■ YOUR ASSIGNMENT ■
Apart from any images, the entries are to be output exactly.

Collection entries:
==========

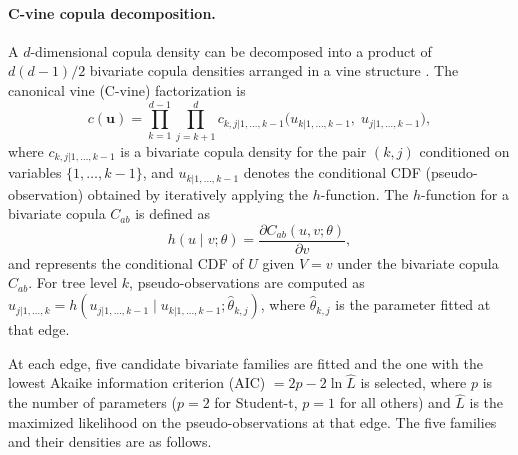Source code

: \paragraph{C-vine copula decomposition.}
A $d$-dimensional copula density can be decomposed into a product of $d(d-1)/2$ bivariate copula densities arranged in a vine structure \cite{aas_pair_2009}. The canonical vine (C-vine) factorization is
\begin{equation}
    c(\mathbf{u}) = \prod_{k=1}^{d-1} \prod_{j=k+1}^{d} c_{k,j|1,\dots,k-1}\!\bigl(u_{k|1,\dots,k-1},\; u_{j|1,\dots,k-1}\bigr),
    \label{eq:cvine}
\end{equation}
where $c_{k,j|1,\dots,k-1}$ is a bivariate copula density for the pair $(k, j)$ conditioned on variables $\{1, \dots, k{-}1\}$, and $u_{k|1,\dots,k-1}$ denotes the conditional CDF (pseudo-observation) obtained by iteratively applying the $h$-function. The $h$-function for a bivariate copula $C_{ab}$ is defined as
\begin{equation}
    h(u \mid v; \theta) = \frac{\partial C_{ab}(u, v; \theta)}{\partial v},
    \label{eq:hfunc}
\end{equation}
and represents the conditional CDF of $U$ given $V = v$ under the bivariate copula $C_{ab}$. For tree level $k$, pseudo-observations are computed as $u_{j|1,\dots,k} = h(u_{j|1,\dots,k-1} \mid u_{k|1,\dots,k-1}; \hat{\theta}_{k,j})$, where $\hat{\theta}_{k,j}$ is the parameter fitted at that edge.

At each edge, five candidate bivariate families are fitted and the one with the lowest Akaike information criterion (AIC) $= 2p - 2\ln\hat{L}$ is selected, where $p$ is the number of parameters ($p=2$ for Student-t, $p=1$ for all others) and $\hat{L}$ is the maximized likelihood on the pseudo-observations at that edge. The five families and their densities are as follows.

==========

■ EXERCISE OUTPUT ■
Source code

: \paragraph{C-vine copula decomposition.}
A $d$-dimensional copula density can be decomposed into a product of $d(d-1)/2$ bivariate copula densities arranged in a vine structure \cite{aas_pair_2009}. The canonical vine (C-vine) factorization is
\begin{equation}
    c(\mathbf{u}) = \prod_{k=1}^{d-1} \prod_{j=k+1}^{d} c_{k,j|1,\dots,k-1}\!\bigl(u_{k|1,\dots,k-1},\; u_{j|1,\dots,k-1}\bigr),
    \label{eq:cvine}
\end{equation}
where $c_{k,j|1,\dots,k-1}$ is a bivariate copula density for the pair $(k, j)$ conditioned on variables $\{1, \dots, k{-}1\}$, and $u_{k|1,\dots,k-1}$ denotes the conditional CDF (pseudo-observation) obtained by iteratively applying the $h$-function. The $h$-function for a bivariate copula $C_{ab}$ is defined as
\begin{equation}
    h(u \mid v; \theta) = \frac{\partial C_{ab}(u, v; \theta)}{\partial v},
    \label{eq:hfunc}
\end{equation}
and represents the conditional CDF of $U$ given $V = v$ under the bivariate copula $C_{ab}$. For tree level $k$, pseudo-observations are computed as $u_{j|1,\dots,k} = h(u_{j|1,\dots,k-1} \mid u_{k|1,\dots,k-1}; \hat{\theta}_{k,j})$, where $\hat{\theta}_{k,j}$ is the parameter fitted at that edge.

At each edge, five candidate bivariate families are fitted and the one with the lowest Akaike information criterion (AIC) $= 2p - 2\ln\hat{L}$ is selected, where $p$ is the number of parameters ($p=2$ for Student-t, $p=1$ for all others) and $\hat{L}$ is the maximized likelihood on the pseudo-observations at that edge. The five families and their densities are as follows.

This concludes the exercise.